Data records: Begin

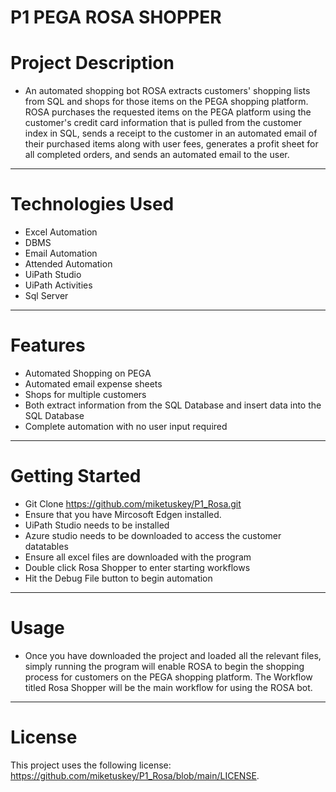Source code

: # P1 PEGA ROSA SHOPPER

# Project Description 
- An automated shopping bot ROSA extracts customers' shopping lists from SQL and shops for those items on the PEGA shopping platform. ROSA purchases the requested items on the PEGA platform using the customer's credit card information that is pulled from the customer index in SQL, sends a receipt to the customer in an automated email of their purchased items along with user fees, generates a profit sheet for all completed orders, and sends an automated email to the user. 

---

# Technologies Used
- Excel Automation 
- DBMS
- Email Automation 
- Attended Automation 
- UiPath Studio 
- UiPath Activities 
- Sql Server
---

# Features 
- Automated Shopping on PEGA
- Automated email expense sheets
- Shops for multiple customers 
- Both extract information from the SQL Database and insert data into the SQL Database
- Complete automation with no user input required
---

# Getting Started 
- Git Clone https://github.com/miketuskey/P1_Rosa.git
- Ensure that you have Mircosoft Edgen installed.
- UiPath Studio needs to be installed
- Azure studio needs to be downloaded to access the customer datatables
- Ensure all excel files are downloaded with the program
- Double click Rosa Shopper to enter starting workflows
- Hit the Debug File button to begin automation
---

# Usage 
 - Once you have downloaded the project and loaded all the relevant files, simply running the program will enable ROSA to begin the shopping process for customers on the PEGA shopping platform. The Workflow titled Rosa Shopper will be the main workflow for using the ROSA bot. 
---

# License 
This project uses the following license: https://github.com/miketuskey/P1_Rosa/blob/main/LICENSE.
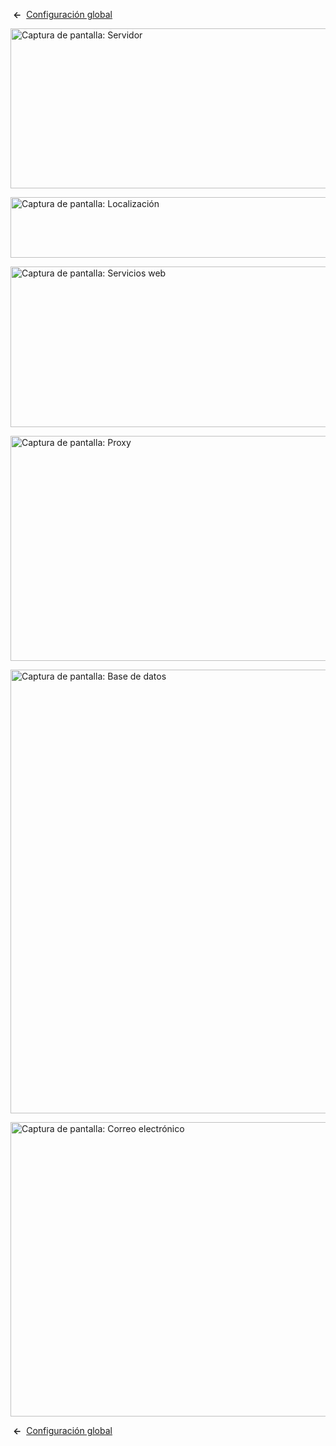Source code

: <!-- Filename: Help4.x:Site_Global_Configuration_Server / Display title: Configuración global: Servidor -->

 **←**  [Configuración
global](https://docs.joomla.org/Help4.x:Site_Global_Configuration/es#server "Help4.x:Site Global Configuration/es")

<img
src="https://docs.joomla.org/images/thumb/4/4d/Help-4x-Global-Configuration-server-subscreen-es.png/800px-Help-4x-Global-Configuration-server-subscreen-es.png"
decoding="async"
srcset="https://docs.joomla.org/images/thumb/4/4d/Help-4x-Global-Configuration-server-subscreen-es.png/1200px-Help-4x-Global-Configuration-server-subscreen-es.png 1.5x, https://docs.joomla.org/images/thumb/4/4d/Help-4x-Global-Configuration-server-subscreen-es.png/1600px-Help-4x-Global-Configuration-server-subscreen-es.png 2x"
data-file-width="1881" data-file-height="601" width="800" height="256"
alt="Captura de pantalla: Servidor" />

<img
src="https://docs.joomla.org/images/thumb/0/0d/Help-4x-Global-Configuration-server-location-subscreen-es.png/800px-Help-4x-Global-Configuration-server-location-subscreen-es.png"
decoding="async"
srcset="https://docs.joomla.org/images/thumb/0/0d/Help-4x-Global-Configuration-server-location-subscreen-es.png/1200px-Help-4x-Global-Configuration-server-location-subscreen-es.png 1.5x, https://docs.joomla.org/images/thumb/0/0d/Help-4x-Global-Configuration-server-location-subscreen-es.png/1600px-Help-4x-Global-Configuration-server-location-subscreen-es.png 2x"
data-file-width="1881" data-file-height="228" width="800" height="97"
alt="Captura de pantalla: Localización" />

<img
src="https://docs.joomla.org/images/thumb/3/37/Help-4x-Global-Configuration-server-webservices-subscreen-es.png/800px-Help-4x-Global-Configuration-server-webservices-subscreen-es.png"
decoding="async"
srcset="https://docs.joomla.org/images/thumb/3/37/Help-4x-Global-Configuration-server-webservices-subscreen-es.png/1200px-Help-4x-Global-Configuration-server-webservices-subscreen-es.png 1.5x, https://docs.joomla.org/images/thumb/3/37/Help-4x-Global-Configuration-server-webservices-subscreen-es.png/1600px-Help-4x-Global-Configuration-server-webservices-subscreen-es.png 2x"
data-file-width="1881" data-file-height="604" width="800" height="257"
alt="Captura de pantalla: Servicios web" />

<img
src="https://docs.joomla.org/images/thumb/4/47/Help-4x-Global-Configuration-server-proxy-subscreen-es.png/800px-Help-4x-Global-Configuration-server-proxy-subscreen-es.png"
decoding="async"
srcset="https://docs.joomla.org/images/thumb/4/47/Help-4x-Global-Configuration-server-proxy-subscreen-es.png/1200px-Help-4x-Global-Configuration-server-proxy-subscreen-es.png 1.5x, https://docs.joomla.org/images/thumb/4/47/Help-4x-Global-Configuration-server-proxy-subscreen-es.png/1600px-Help-4x-Global-Configuration-server-proxy-subscreen-es.png 2x"
data-file-width="1881" data-file-height="846" width="800" height="360"
alt="Captura de pantalla: Proxy" />

<img
src="https://docs.joomla.org/images/thumb/5/59/Help-4x-Global-Configuration-server-database-subscreen-es.png/800px-Help-4x-Global-Configuration-server-database-subscreen-es.png"
decoding="async"
srcset="https://docs.joomla.org/images/thumb/5/59/Help-4x-Global-Configuration-server-database-subscreen-es.png/1200px-Help-4x-Global-Configuration-server-database-subscreen-es.png 1.5x, https://docs.joomla.org/images/thumb/5/59/Help-4x-Global-Configuration-server-database-subscreen-es.png/1600px-Help-4x-Global-Configuration-server-database-subscreen-es.png 2x"
data-file-width="1881" data-file-height="1669" width="800" height="710"
alt="Captura de pantalla: Base de datos" />

<img
src="https://docs.joomla.org/images/thumb/0/0b/Help-4x-Global-Configuration-server-mail-subscreen-es.png/800px-Help-4x-Global-Configuration-server-mail-subscreen-es.png"
decoding="async"
srcset="https://docs.joomla.org/images/thumb/0/0b/Help-4x-Global-Configuration-server-mail-subscreen-es.png/1200px-Help-4x-Global-Configuration-server-mail-subscreen-es.png 1.5x, https://docs.joomla.org/images/thumb/0/0b/Help-4x-Global-Configuration-server-mail-subscreen-es.png/1600px-Help-4x-Global-Configuration-server-mail-subscreen-es.png 2x"
data-file-width="1881" data-file-height="1108" width="800" height="471"
alt="Captura de pantalla: Correo electrónico" />

 **←**  [Configuración
global](https://docs.joomla.org/Help4.x:Site_Global_Configuration/es#server "Help4.x:Site Global Configuration/es")
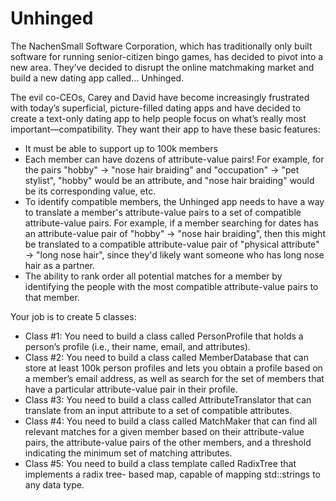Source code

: # Unhinged
The NachenSmall Software Corporation, which has traditionally only built software for running
senior-citizen bingo games, has decided to pivot into a new area. They’ve decided to disrupt the
online matchmaking market and build a new dating app called… Unhinged.

The evil co-CEOs, Carey and David have become increasingly frustrated with today’s superficial,
picture-filled dating apps and have decided to create a text-only dating app to help people focus
on what’s really most important—compatibility. They want their app to have these basic
features:
  - It must be able to support up to 100k members
  - Each member can have dozens of attribute-value pairs! For example, for the pairs 
    "hobby" -> "nose hair braiding" and "occupation" -> "pet stylist", "hobby" would be an 
    attribute, and "nose hair braiding" would be its corresponding value, etc.
  - To identify compatible members, the Unhinged app needs to have a way to translate a 
    member's attribute-value pairs to a set of compatible attribute-value pairs. For example, 
    if a member searching for dates has an attribute-value pair of "hobby" -> "nose hair
    braiding", then this might be translated to a compatible attribute-value pair of "physical
    attribute" -> "long nose hair", since they'd likely want someone who has long nose hair as 
    a partner.
  - The ability to rank order all potential matches for a member by identifying the people with
    the most compatible attribute-value pairs to that member.
    
Your job is to create 5 classes: 
- Class #1: You need to build a class called PersonProfile that holds a person’s profile (i.e., their
  name, email, and attributes).
- Class #2: You need to build a class called MemberDatabase that can store at least 100k
  person profiles and lets you obtain a profile based on a member’s email address, as well as
  search for the set of members that have a particular attribute-value pair in their profile.
- Class #3: You need to build a class called AttributeTranslator that can translate from an input
  attribute to a set of compatible attributes.
- Class #4: You need to build a class called MatchMaker that can find all relevant matches for a
  given member based on their attribute-value pairs, the attribute-value pairs of the other
  members, and a threshold indicating the minimum set of matching attributes.
- Class #5: You need to build a class template called RadixTree that implements a radix tree-
  based map, capable of mapping std::strings to any data type. 
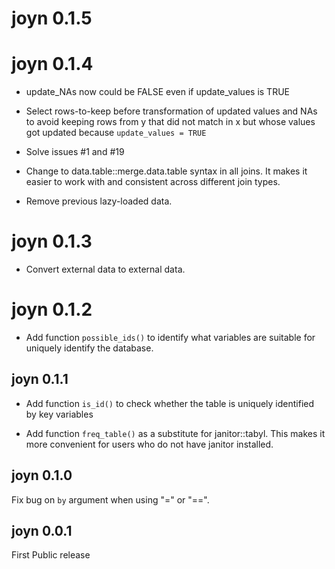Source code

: # joyn 0.1.5

# joyn 0.1.4
* update_NAs now could be FALSE even if update_values is TRUE

* Select rows-to-keep before transformation of updated values and NAs to avoid keeping rows from y that did not match in x but whose values got updated because `update_values = TRUE`

* Solve issues #1 and #19

* Change to data.table::merge.data.table syntax in all joins. It makes it easier to work with and consistent across different join types. 

* Remove previous lazy-loaded data.


# joyn 0.1.3
* Convert external data to external data.

# joyn 0.1.2

* Add function `possible_ids()` to identify what variables are suitable for 
uniquely identify the database.

## joyn 0.1.1

* Add function `is_id()` to check whether the table is uniquely identified by 
key variables

* Add function `freq_table()` as a substitute for janitor::tabyl. This makes it 
more convenient for users who do not have janitor installed. 

## joyn 0.1.0

Fix bug on `by` argument when using "=" or "==". 

## joyn 0.0.1
First Public release
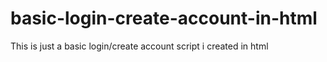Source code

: # basic-login-create-account-in-html
This is just a basic login/create account script i created in html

Data records: End

Work required:
Some lines above contain the word "members". Copy each of them.

Worked solution:
  - It must be able to support up to 100k members
  - To identify compatible members, the Unhinged app needs to have a way to translate a 
  search for the set of members that have a particular attribute-value pair in their profile.
  members, and a threshold indicating the minimum set of matching attributes.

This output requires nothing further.